Farmers adopting sustainable farming practices, especially agroforestry in the tropics, in the long run, are not only benefitting from the additional income they can generate via selling carbon credits but also from improving their soil health, yield quality, acreage, and profitability. Carbon trading in tropical agroforestry is seen as a way to provide financial incentives for farmers' to adopt environmentally friendly practices, which helps to mitigate climate change. Moreover, agroforestry's importance and services are not on pause due its huge potential that to fulfill nine out of the seventeen sustainable development goals. Poverty reduction (SDG-1), a zero hunger policy (SDG-2), health improvement and good well-being (SDG-3), gender equality (SDG-5), economic growth and national development (SDG-8), reduction inequality (SDG-10), greater productivity (SDG-12), a climate action plan (SDG-13), and life on the land (SDG-15) are the key goals addressed that can be achieved through sustainable agroforestry practices. Therefore, scientific management strategies in agroforestry would maximize plant diversity and productivity, provide higher socioeconomic and livelihood generation, and maximize carbon restoration along with many other environmental services for sustainable development.

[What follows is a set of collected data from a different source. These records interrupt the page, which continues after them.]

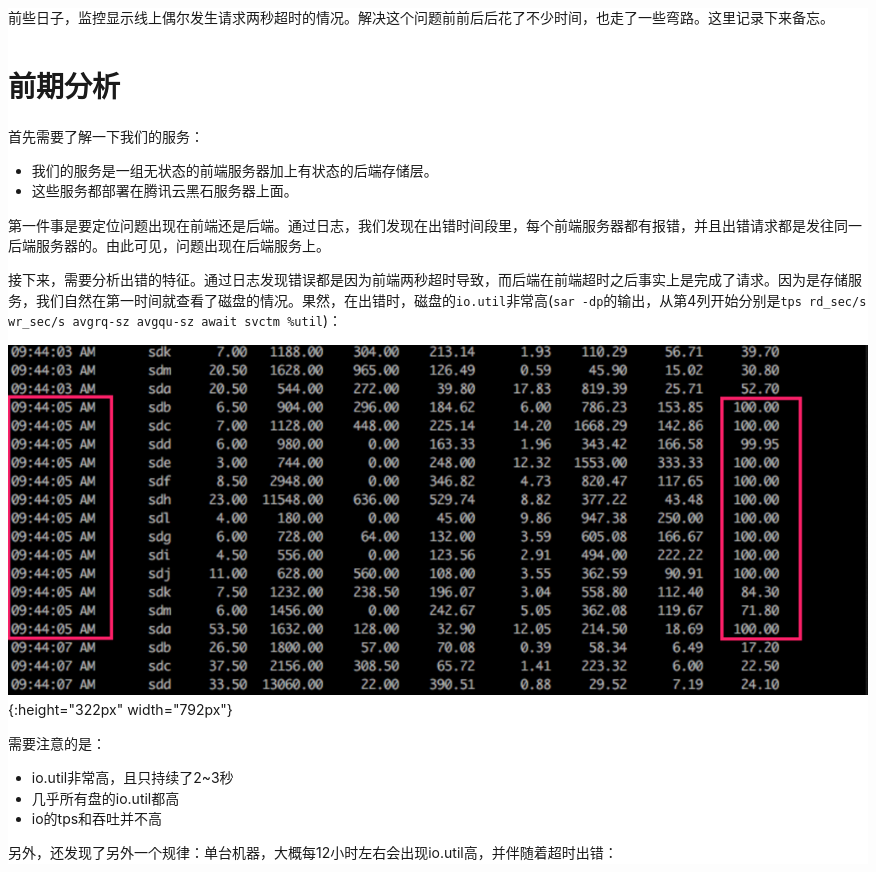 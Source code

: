 前些日子，监控显示线上偶尔发生请求两秒超时的情况。解决这个问题前前后后花了不少时间，也走了一些弯路。这里记录下来备忘。

# 前期分析
首先需要了解一下我们的服务：
* 我们的服务是一组无状态的前端服务器加上有状态的后端存储层。
* 这些服务都部署在腾讯云黑石服务器上面。

第一件事是要定位问题出现在前端还是后端。通过日志，我们发现在出错时间段里，每个前端服务器都有报错，并且出错请求都是发往同一后端服务器的。由此可见，问题出现在后端服务上。

接下来，需要分析出错的特征。通过日志发现错误都是因为前端两秒超时导致，而后端在前端超时之后事实上是完成了请求。因为是存储服务，我们自然在第一时间就查看了磁盘的情况。果然，在出错时，磁盘的`io.util`非常高(`sar -dp`的输出，从第4列开始分别是`tps rd_sec/s wr_sec/s avgrq-sz avgqu-sz await svctm %util`)：

![iostat output](/assets/images/2018-12-01-ioutil-high.png){:height="322px" width="792px"}

需要注意的是：
* io.util非常高，且只持续了2~3秒
* 几乎所有盘的io.util都高
* io的tps和吞吐并不高

另外，还发现了另外一个规律：单台机器，大概每12小时左右会出现io.util高，并伴随着超时出错：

In this context, the present book will address agroforestry management for livelihood security and sustainable development in the tropics. Ecological interactions and productivity in tropical agroforestry ensuring greater ecosystem services and livelihood resilience under changing climates are also discussed, as well as building livelihood resilience through monetization of carbon credits in agroforestry in the tropics. Livelihood and sustainability-based policy in agroforestry, its challenges, and a future roadmap are also included.
This title focuses on new insights related to updated research, development and extension activities for combating climate change through carbon sequestration to enhance intensify greater productivity, and livelihood and ecosystem services for ensuring the goals of sustainable development.